[PATCH v3 0/3] mm: Introduce a new sysctl knob vm.pcp_batch_scale_max

Yafang Shao <laoar.shao@xxxxxxxxx> · Sun, 4 Aug 2024 16:01:04 +0800

Background
==========

In our containerized environment, we have a specific type of container
that runs 18 processes, each consuming approximately 6GB of RSS. These
processes are organized as separate processes rather than threads due
to the Python Global Interpreter Lock (GIL) being a bottleneck in a
multi-threaded setup. Upon the exit of these containers, other
containers hosted on the same machine experience significant latency
spikes.

Investigation
=============

Duration my investigation on this issue, I found the latency spikes were
caused by the zone->lock contention. That can be illustrated as follows,

   CPU A (Freer)                 CPU B (Allocator)
  lock zone->lock
  free pages                      lock zone->lock
  unlock zone->lock               
                                  alloc pages
                                  unlock zone->lock

If the Freer holds the zone->lock for an extended period, the Allocator
has to wait and thus latency spikes occures.

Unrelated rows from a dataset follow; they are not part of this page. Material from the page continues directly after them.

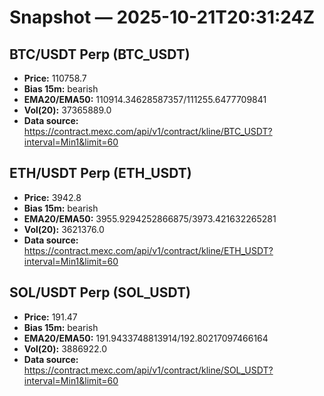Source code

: # Snapshot — 2025-10-21T20:31:24Z

## BTC/USDT Perp (BTC_USDT)
- **Price:** 110758.7
- **Bias 15m:** bearish
- **EMA20/EMA50:** 110914.34628587357/111255.6477709841
- **Vol(20):** 37365889.0
- **Data source:** https://contract.mexc.com/api/v1/contract/kline/BTC_USDT?interval=Min1&limit=60

## ETH/USDT Perp (ETH_USDT)
- **Price:** 3942.8
- **Bias 15m:** bearish
- **EMA20/EMA50:** 3955.9294252866875/3973.421632265281
- **Vol(20):** 3621376.0
- **Data source:** https://contract.mexc.com/api/v1/contract/kline/ETH_USDT?interval=Min1&limit=60

## SOL/USDT Perp (SOL_USDT)
- **Price:** 191.47
- **Bias 15m:** bearish
- **EMA20/EMA50:** 191.9433748813914/192.80217097466164
- **Vol(20):** 3886922.0
- **Data source:** https://contract.mexc.com/api/v1/contract/kline/SOL_USDT?interval=Min1&limit=60
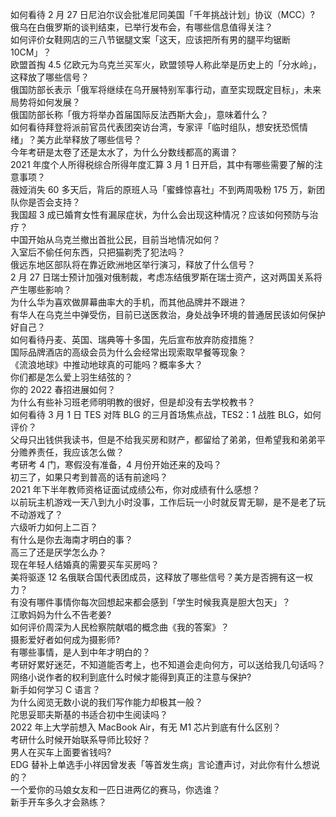 如何看待 2 月 27 日尼泊尔议会批准尼同美国「千年挑战计划」协议（MCC）?  
俄乌在白俄罗斯的谈判结束，已举行发布会，有哪些信息值得关注？  
如何评价女鞋网店的三八节锯腿文案「这天，应该把所有男的腿平均锯断 10CM」？  
欧盟首掏 4.5 亿欧元为乌克兰买军火，欧盟领导人称此举是历史上的「分水岭」，这释放了哪些信号？  
俄国防部长表示「俄军将继续在乌开展特别军事行动，直至实现既定目标」，未来局势将如何发展？  
俄国防部长称「俄方将举办首届国际反法西斯大会」，意味着什么？  
如何看待拜登将派前官员代表团突访台湾，专家评「临时组队，想安抚恐慌情绪」？美方此举释放了哪些信号？  
今年考研是太卷了还是太水了，为什么分数线都高的离谱？  
2021 年度个人所得税综合所得年度汇算 3 月 1 日开启，其中有哪些需要了解的注意事项？  
薇娅消失 60 多天后，背后的原班人马「蜜蜂惊喜社」不到两周吸粉 175 万，新团队你是否会支持？  
我国超 3 成已婚育女性有漏尿症状，为什么会出现这种情况？应该如何预防与治疗？  
中国开始从乌克兰撤出首批公民，目前当地情况如何？  
入室后不偷任何东西，只把猫剃秃了犯法吗？  
俄远东地区部队将在靠近欧洲地区举行演习，释放了什么信号？  
2 月 27 日瑞士预计加强对俄制裁，考虑冻结俄罗斯在瑞士资产，这对两国关系将产生哪些影响？  
为什么华为喜欢做屏幕曲率大的手机，而其他品牌并不跟进？  
有华人在乌克兰中弹受伤，目前已送医救治，身处战争环境的普通居民该如何保护好自己？  
如何看待丹麦、英国、瑞典等十多国，先后宣布放弃防疫措施？  
国际品牌酒店的高级会员为什么会经常出现索取早餐等现象？  
《流浪地球》中推动地球真的可能吗？概率多大？  
你们都是怎么爱上羽生结弦的？  
你的 2022 春招进展如何？  
为什么有些补习班老师明明教的很好，但是却没有去学校教书？  
如何看待 3 月 1 日 TES 对阵 BLG 的三月首场焦点战，TES2：1 战胜 BLG，如何评价？  
父母只出钱供我读书，但是不给我买房和财产，都留给了弟弟，但希望我和弟弟平分赡养责任，我应该怎么做？  
考研考 4 门，寒假没有准备，4 月份开始还来的及吗？  
初三了，如果只考到普高的话有前途吗？  
2021 年下半年教师资格证面试成绩公布，你对成绩有什么感想？  
以前玩主机游戏一天八到九小时没事，工作后玩一小时就反胃无聊，是不是老了玩不动游戏了？  
六级听力如何上二百？  
有什么是你去海南才明白的事？  
高三了还是厌学怎么办？  
现在年轻人结婚真的需要买车买房吗？  
美将驱逐 12 名俄联合国代表团成员，这释放了哪些信号？美方是否拥有这一权力？  
有没有哪件事情你每次回想起来都会感到「学生时候我真是胆大包天」？  
江歌妈妈为什么不告老姜?  
如何评价周深为人民检察院献唱的概念曲《我的答案》？  
摄影爱好者如何成为摄影师?  
有哪些事情，是人到中年才明白的？  
考研好累好迷茫，不知道能否考上，也不知道会走向何方，可以送给我几句话吗？  
网络小说作者的权利到底什么时候才能得到真正的注意与保护?  
新手如何学习 C 语言？  
为什么阅览无数小说的我们写作能力却极其一般？  
陀思妥耶夫斯基的书适合初中生阅读吗？  
2022 年上大学前想入 MacBook Air，有无 M1 芯片到底有什么区别？  
考研什么时候开始联系导师比较好？  
男人在买车上面要省钱吗?  
EDG 替补上单选手小祥因曾发表「等首发生病」言论遭声讨，对此你有什么想说的？  
一个爱你的马娘女友和一匹日进两亿的赛马，你选谁？  
新手开车多久才会熟练？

I also wrote a python script to reproduce it on my test servers. See the
dedails in patch #3. It is worth to note that the reproducer is based on
the upstream kernel.

Experimenting
=============

As the more pages to be freed in one batch, the long the duration will
be. So my attempt involves reducing the batch size. After I restrict the
batch to the smallest size, there is no complains on the latency spikes
any more.

However, duration my experiment, I found that the
CONFIG_PCP_BATCH_SCALE_MAX is hard to use in practice. So I try to
improve it in this series.

The Proposal
============

This series encompasses two minor refinements to the PCP high watermark
auto-tuning mechanism, along with the introduction of a new sysctl knob
that serves as a more practical alternative to the previous configuration
method.

Future work
===========

To ultimately mitigate the zone->lock contention issue, several suggestions
have been proposed. One approach involves dividing large zones into multi
smaller zones, as suggested by Matthew[0], while another entails splitting
the zone->lock using a mechanism similar to memory arenas and shifting away
from relying solely on zone_id to identify the range of free lists a
particular page belongs to, as suggested by Mel[1]. However, implementing
these solutions is likely to necessitate a more extended development
effort.

Link: https://lore.kernel.org/linux-mm/ZnTrZ9mcAIRodnjx@xxxxxxxxxxxxxxxxxxxx/ [0]
Link: https://lore.kernel.org/linux-mm/20240705130943.htsyhhhzbcptnkcu@xxxxxxxxxxxxxxxxxxx/ [1]

Changes:
- v2->v3: 
  - commit log refinement
  - rebase it on mm-everything

- v1-> v2: https://lwn.net/Articles/983837/
  Commit log refinement

- v1: mm/page_alloc: Introduce a new sysctl knob vm.pcp_batch_scale_max
  https://lwn.net/Articles/981069/

- mm: Enable setting -1 for vm.percpu_pagelist_high_fraction to set the
  minimum pagelist
  https://lore.kernel.org/linux-mm/20240701142046.6050-1-laoar.shao@xxxxxxxxx/

Yafang Shao (3):
  mm/page_alloc: A minor fix to the calculation of pcp->free_count
  mm/page_alloc: Avoid changing pcp->high decaying when adjusting
    CONFIG_PCP_BATCH_SCALE_MAX
  mm/page_alloc: Introduce a new sysctl knob vm.pcp_batch_scale_max

 Documentation/admin-guide/sysctl/vm.rst | 17 +++++++++++
 mm/Kconfig                              | 11 -------
 mm/page_alloc.c                         | 40 ++++++++++++++++++-------
 3 files changed, 47 insertions(+), 21 deletions(-)

-- 
2.34.1